## Exercise brief
Pick out every line in the data below that holds "hspace".
Material shown Start Marker
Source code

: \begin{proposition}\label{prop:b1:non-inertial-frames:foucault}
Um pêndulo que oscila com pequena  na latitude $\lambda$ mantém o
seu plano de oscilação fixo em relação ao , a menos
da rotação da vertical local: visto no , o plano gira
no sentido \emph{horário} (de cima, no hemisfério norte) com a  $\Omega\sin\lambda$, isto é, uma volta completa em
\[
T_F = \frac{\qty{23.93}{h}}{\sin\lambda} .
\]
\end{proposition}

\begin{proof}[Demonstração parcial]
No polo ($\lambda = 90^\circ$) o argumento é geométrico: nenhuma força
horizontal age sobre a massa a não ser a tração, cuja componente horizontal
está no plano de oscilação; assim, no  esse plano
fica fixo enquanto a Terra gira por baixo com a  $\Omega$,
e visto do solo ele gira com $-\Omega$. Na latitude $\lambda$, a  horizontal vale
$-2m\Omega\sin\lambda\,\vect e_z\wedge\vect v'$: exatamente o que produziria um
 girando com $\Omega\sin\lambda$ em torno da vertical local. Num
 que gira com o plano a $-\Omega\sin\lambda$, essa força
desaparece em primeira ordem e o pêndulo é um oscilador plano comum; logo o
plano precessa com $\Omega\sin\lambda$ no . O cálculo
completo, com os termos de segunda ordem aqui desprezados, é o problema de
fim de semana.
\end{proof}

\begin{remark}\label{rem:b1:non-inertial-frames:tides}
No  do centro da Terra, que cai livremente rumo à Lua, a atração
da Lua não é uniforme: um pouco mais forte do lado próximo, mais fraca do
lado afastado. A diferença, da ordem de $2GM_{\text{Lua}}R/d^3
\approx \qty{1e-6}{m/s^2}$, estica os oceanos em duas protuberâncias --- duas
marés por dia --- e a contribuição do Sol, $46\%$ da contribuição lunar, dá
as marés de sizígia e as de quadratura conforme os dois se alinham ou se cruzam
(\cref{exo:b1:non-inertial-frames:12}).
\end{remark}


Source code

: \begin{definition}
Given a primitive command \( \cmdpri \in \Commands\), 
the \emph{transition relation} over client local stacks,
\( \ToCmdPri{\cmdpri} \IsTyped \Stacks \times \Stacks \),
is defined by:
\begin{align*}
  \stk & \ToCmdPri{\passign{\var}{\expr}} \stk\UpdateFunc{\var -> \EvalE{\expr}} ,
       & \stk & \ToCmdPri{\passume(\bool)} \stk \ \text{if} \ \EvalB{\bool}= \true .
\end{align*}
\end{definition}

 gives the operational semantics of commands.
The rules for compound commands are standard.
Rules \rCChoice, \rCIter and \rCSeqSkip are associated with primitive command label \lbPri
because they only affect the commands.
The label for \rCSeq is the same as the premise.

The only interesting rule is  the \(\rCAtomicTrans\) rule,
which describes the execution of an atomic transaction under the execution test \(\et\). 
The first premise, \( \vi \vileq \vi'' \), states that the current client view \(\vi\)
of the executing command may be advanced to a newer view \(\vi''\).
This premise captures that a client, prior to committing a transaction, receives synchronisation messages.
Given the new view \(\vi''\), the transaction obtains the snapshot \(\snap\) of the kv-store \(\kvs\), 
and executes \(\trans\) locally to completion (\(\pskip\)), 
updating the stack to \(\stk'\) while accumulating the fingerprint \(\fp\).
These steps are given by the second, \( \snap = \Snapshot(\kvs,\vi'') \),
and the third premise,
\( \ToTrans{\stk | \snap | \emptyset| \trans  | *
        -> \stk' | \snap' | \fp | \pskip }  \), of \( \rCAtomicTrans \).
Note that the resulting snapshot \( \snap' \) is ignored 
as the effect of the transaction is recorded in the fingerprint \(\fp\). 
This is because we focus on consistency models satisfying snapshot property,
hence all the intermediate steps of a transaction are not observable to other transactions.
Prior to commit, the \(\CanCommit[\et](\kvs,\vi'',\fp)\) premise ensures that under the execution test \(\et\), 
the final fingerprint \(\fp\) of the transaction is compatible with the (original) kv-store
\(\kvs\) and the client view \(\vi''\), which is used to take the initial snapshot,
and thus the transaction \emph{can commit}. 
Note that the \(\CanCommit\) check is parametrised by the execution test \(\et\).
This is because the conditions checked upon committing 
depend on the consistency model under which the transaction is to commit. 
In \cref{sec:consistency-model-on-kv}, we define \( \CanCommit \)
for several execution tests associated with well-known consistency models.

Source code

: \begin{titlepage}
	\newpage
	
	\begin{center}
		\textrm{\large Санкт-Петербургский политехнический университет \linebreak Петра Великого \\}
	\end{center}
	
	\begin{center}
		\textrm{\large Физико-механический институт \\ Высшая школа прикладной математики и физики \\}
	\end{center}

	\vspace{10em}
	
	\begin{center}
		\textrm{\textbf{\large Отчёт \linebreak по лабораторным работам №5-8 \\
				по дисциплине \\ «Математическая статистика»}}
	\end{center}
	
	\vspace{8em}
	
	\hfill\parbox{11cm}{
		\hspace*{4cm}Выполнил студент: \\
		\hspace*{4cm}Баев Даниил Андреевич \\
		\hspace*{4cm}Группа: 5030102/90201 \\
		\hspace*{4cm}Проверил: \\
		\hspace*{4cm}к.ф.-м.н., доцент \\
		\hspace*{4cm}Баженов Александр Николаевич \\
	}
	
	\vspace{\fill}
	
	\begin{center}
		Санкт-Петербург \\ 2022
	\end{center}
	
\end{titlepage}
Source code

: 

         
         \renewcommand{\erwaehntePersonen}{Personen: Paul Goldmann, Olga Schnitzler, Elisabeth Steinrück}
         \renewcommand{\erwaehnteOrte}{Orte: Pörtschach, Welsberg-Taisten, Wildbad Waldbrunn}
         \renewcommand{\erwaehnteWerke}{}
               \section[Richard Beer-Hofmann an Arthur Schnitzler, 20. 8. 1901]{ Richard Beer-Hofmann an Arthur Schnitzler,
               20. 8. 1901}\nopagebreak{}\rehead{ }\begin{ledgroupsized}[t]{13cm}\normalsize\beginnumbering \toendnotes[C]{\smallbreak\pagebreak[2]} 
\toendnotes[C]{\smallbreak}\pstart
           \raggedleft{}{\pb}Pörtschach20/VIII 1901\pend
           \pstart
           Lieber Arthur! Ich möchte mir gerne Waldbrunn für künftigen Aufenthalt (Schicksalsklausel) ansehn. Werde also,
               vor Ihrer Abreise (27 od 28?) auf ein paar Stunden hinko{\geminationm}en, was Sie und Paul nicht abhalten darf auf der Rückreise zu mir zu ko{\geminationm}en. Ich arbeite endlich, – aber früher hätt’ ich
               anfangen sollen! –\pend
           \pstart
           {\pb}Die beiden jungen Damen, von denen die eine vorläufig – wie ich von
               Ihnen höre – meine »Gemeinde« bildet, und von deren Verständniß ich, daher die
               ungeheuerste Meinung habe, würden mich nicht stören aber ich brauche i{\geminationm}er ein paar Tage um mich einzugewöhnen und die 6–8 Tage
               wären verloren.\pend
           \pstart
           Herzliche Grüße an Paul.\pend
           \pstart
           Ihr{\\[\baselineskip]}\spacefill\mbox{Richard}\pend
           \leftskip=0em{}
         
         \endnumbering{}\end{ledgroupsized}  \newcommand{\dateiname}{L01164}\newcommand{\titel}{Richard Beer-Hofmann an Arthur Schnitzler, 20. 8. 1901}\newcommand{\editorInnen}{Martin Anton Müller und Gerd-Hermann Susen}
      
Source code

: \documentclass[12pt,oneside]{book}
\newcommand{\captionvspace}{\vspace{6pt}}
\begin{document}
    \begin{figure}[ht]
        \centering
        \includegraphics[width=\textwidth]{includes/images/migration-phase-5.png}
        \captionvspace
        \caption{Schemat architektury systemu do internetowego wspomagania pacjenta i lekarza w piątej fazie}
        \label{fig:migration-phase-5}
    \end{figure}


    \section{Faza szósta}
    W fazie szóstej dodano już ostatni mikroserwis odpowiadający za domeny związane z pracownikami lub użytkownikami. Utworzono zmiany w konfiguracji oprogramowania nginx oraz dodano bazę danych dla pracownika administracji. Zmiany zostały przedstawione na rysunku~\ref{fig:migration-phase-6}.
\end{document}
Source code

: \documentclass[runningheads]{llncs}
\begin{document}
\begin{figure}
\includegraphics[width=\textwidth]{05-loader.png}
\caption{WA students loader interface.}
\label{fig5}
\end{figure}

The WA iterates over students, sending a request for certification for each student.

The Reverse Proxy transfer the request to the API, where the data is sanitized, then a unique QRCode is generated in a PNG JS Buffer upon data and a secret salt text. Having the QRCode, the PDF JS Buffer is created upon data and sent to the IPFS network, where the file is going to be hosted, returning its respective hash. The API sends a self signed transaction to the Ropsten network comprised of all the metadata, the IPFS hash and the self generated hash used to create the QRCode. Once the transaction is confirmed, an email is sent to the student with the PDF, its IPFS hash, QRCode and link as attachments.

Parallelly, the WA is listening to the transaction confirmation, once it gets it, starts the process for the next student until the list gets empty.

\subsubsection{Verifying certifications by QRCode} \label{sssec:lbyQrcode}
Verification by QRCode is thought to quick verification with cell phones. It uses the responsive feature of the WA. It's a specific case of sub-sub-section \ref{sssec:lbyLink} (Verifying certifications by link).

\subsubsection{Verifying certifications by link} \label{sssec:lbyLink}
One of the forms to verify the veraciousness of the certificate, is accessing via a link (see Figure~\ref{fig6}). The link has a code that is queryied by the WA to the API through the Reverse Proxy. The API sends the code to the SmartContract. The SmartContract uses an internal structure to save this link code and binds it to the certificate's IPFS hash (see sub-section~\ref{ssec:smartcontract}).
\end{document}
Material shown End Marker
## Solution to this task
		\hspace*{4cm}Выполнил студент: \\
		\hspace*{4cm}Баев Даниил Андреевич \\
		\hspace*{4cm}Группа: 5030102/90201 \\
		\hspace*{4cm}Проверил: \\
		\hspace*{4cm}к.ф.-м.н., доцент \\
		\hspace*{4cm}Баженов Александр Николаевич \\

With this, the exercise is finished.